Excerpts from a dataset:
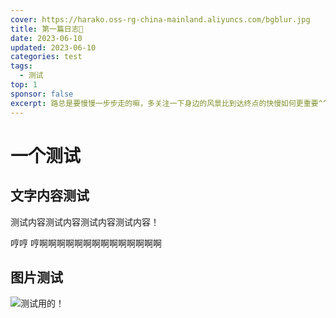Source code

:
 ```yaml
---
cover: https://harako.oss-rg-china-mainland.aliyuncs.com/bgblur.jpg
title: 第一篇日志🙏
date: 2023-06-10
updated: 2023-06-10
categories: test
tags:
  - 测试
top: 1
sponsor: false
excerpt: 路总是要慢慢一步步走的嘛，多关注一下身边的风景比到达终点的快慢如何更重要^^_
---
```


# 一个测试
## 文字内容测试
测试内容测试内容测试内容测试内容！

哼哼 哼啊啊啊啊啊啊啊啊啊啊啊啊啊啊

## 图片测试

![测试用的！](https://harako.oss-rg-china-mainland.aliyuncs.com/v2-d1255baf7e76e4ddb49f0b20c6fdf8c4_r.jpg)

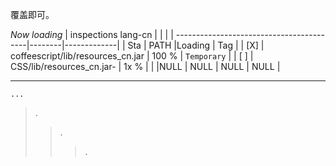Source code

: 覆盖即可。

_Now loading_
| inspections lang-cn                    |          |             |
| -----------------------------------------|--------|-------------|
| Sta |               PATH                 |Loading |     Tag     |
| [X] | coffeescript/lib/resources_cn.jar  | 100 %  | `Temporary` |
| [ ] | CSS/lib/resources_cn.jar-          |  1x %  |             |
|NULL |             NULL                   |  NULL  |    NULL     |

----


```
...
```

> .
>> .
>>> .


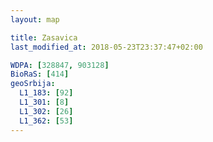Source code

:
 ```yaml
---
layout: map

title: Zasavica
last_modified_at: 2018-05-23T23:37:47+02:00

WDPA: [328847, 903128]
BioRaS: [414]
geoSrbija:
  L1_183: [92]
  L1_301: [8]
  L1_302: [26]
  L1_362: [53]
---
```

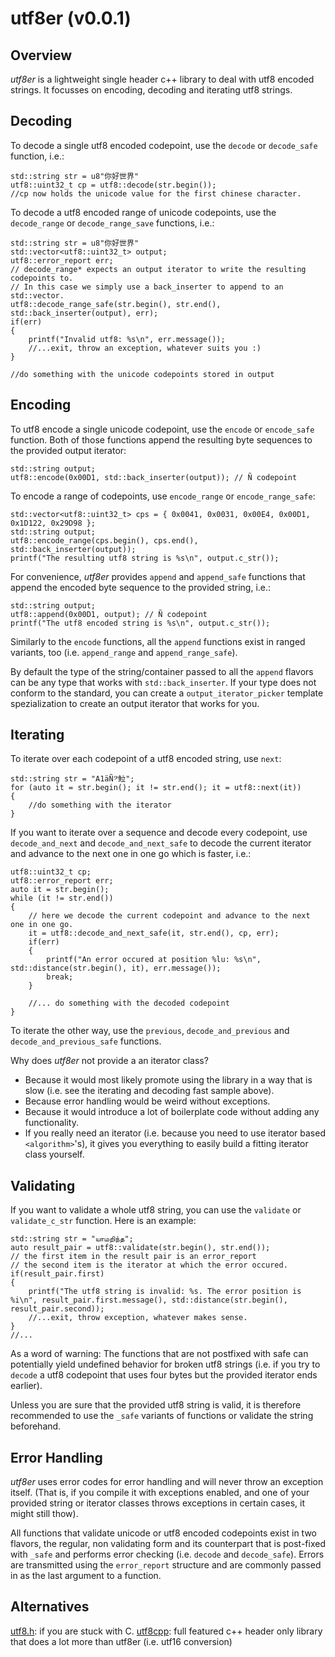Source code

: utf8er (v0.0.1)
======

Overview
--------

*utf8er* is a lightweight single header c++ library to deal with utf8 encoded strings. It focusses on encoding, decoding and iterating utf8 strings.

Decoding
--------

To decode a single utf8 encoded codepoint, use the `decode` or `decode_safe` function, i.e.:

```
std::string str = u8"你好世界"
utf8::uint32_t cp = utf8::decode(str.begin());
//cp now holds the unicode value for the first chinese character.
```

To decode a utf8 encoded range of unicode codepoints, use the `decode_range` or `decode_range_save` functions, i.e.:
```
std::string str = u8"你好世界"
std::vector<utf8::uint32_t> output;
utf8::error_report err;
// decode_range* expects an output iterator to write the resulting codepoints to.
// In this case we simply use a back_inserter to append to an std::vector.
utf8::decode_range_safe(str.begin(), str.end(), std::back_inserter(output), err); 
if(err)
{
	printf("Invalid utf8: %s\n", err.message());
	//...exit, throw an exception, whatever suits you :)
}

//do something with the unicode codepoints stored in output
```

Encoding
--------

To utf8 encode a single unicode codepoint, use the `encode` or `encode_safe` function. Both of those functions append the resulting byte sequences to the provided output iterator:

```
std::string output;
utf8::encode(0x00D1, std::back_inserter(output)); // Ñ codepoint
```

To encode a range of codepoints, use `encode_range` or `encode_range_safe`:

```
std::vector<utf8::uint32_t> cps = { 0x0041, 0x0031, 0x00E4, 0x00D1, 0x1D122, 0x29D98 };
std::string output;
utf8::encode_range(cps.begin(), cps.end(), std::back_inserter(output));
printf("The resulting utf8 string is %s\n", output.c_str());
```

For convenience, *utf8er* provides `append` and `append_safe` functions that append the encoded byte sequence to the provided string, i.e.:

```
std::string output;
utf8::append(0x00D1, output); // Ñ codepoint
printf("The utf8 encoded string is %s\n", output.c_str());
```

Similarly to the `encode` functions, all the `append` functions exist in ranged variants, too (i.e. `append_range` and `append_range_safe`).

By default the type of the string/container passed to all the `append` flavors can be any type that works with `std::back_inserter`. If your type does not conform to the standard, you can create a `output_iterator_picker` template spezialization to create an output iterator that works for you.

Iterating
--------

To iterate over each codepoint of a utf8 encoded string, use `next`:

```
std::string str = "A1äÑ𝄢𩶘";
for (auto it = str.begin(); it != str.end(); it = utf8::next(it))
{
	//do something with the iterator
}
```

If you want to iterate over a sequence and decode every codepoint, use `decode_and_next` and `decode_and_next_safe` to decode the current iterator and advance to the next one in one go which is faster, i.e.:

```
utf8::uint32_t cp;
utf8::error_report err;
auto it = str.begin();
while (it != str.end())
{
	// here we decode the current codepoint and advance to the next one in one go.
    it = utf8::decode_and_next_safe(it, str.end(), cp, err);
    if(err)
    {
    	printf("An error occured at position %lu: %s\n", std::distance(str.begin(), it), err.message());
    	break;
    }

    //... do something with the decoded codepoint
}
```

To iterate the other way, use the `previous`, `decode_and_previous` and `decode_and_previous_safe` functions.

Why does *utf8er* not provide a an iterator class?

- Because it would most likely promote using the library in a way that is slow (i.e. see the iterating and decoding fast sample above).
- Because error handling would be weird without exceptions.
- Because it would introduce a lot of boilerplate code without adding any functionality.
- If you really need an iterator (i.e. because you need to use iterator based `<algorithm>`'s), it gives you everything to easily build a fitting iterator class yourself.

Validating
--------

If you want to validate a whole utf8 string, you can use the `validate` or `validate_c_str` function. Here is an example:

```
std::string str = "யாமறிந்த";
auto result_pair = utf8::validate(str.begin(), str.end());
// the first item in the result pair is an error_report
// the second item is the iterator at which the error occured.
if(result_pair.first)
{
	printf("The utf8 string is invalid: %s. The error position is %i\n", result_pair.first.message(), std::distance(str.begin(), result_pair.second));
	//...exit, throw exception, whatever makes sense.
}
//...
```

As a word of warning: The functions that are not postfixed with safe can potentially yield undefined behavior for broken utf8 strings (i.e. if you try to `decode` a utf8 codepoint that uses four bytes but the provided iterator ends earlier).

Unless you are sure that the provided utf8 string is valid, it is therefore recommended to use the `_safe` variants of functions or validate the string beforehand.

Error Handling
--------

*utf8er* uses error codes for error handling and will never throw an exception itself. (That is, if you compile it with exceptions enabled, and one of your provided string or iterator classes throws exceptions in certain cases, it might still thow).

All functions that validate unicode or utf8 encoded codepoints exist in two flavors, the regular, non validating form and its counterpart that is post-fixed with `_safe` and performs error checking (i.e. `decode` and `decode_safe`). Errors are transmitted using the `error_report` structure and are commonly passed in as the last argument to a function.

Alternatives
--------

[utf8.h](https://github.com/sheredom/utf8.h): if you are stuck with C.
[utf8cpp](https://github.com/nemtrif/utfcpp): full featured c++ header only library that does a lot more than utf8er (i.e. utf16 conversion)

**To do:** This exercise requires the lines of the entries containing the string "advance".

**Exercise answer:**
If you want to iterate over a sequence and decode every codepoint, use `decode_and_next` and `decode_and_next_safe` to decode the current iterator and advance to the next one in one go which is faster, i.e.:
	// here we decode the current codepoint and advance to the next one in one go.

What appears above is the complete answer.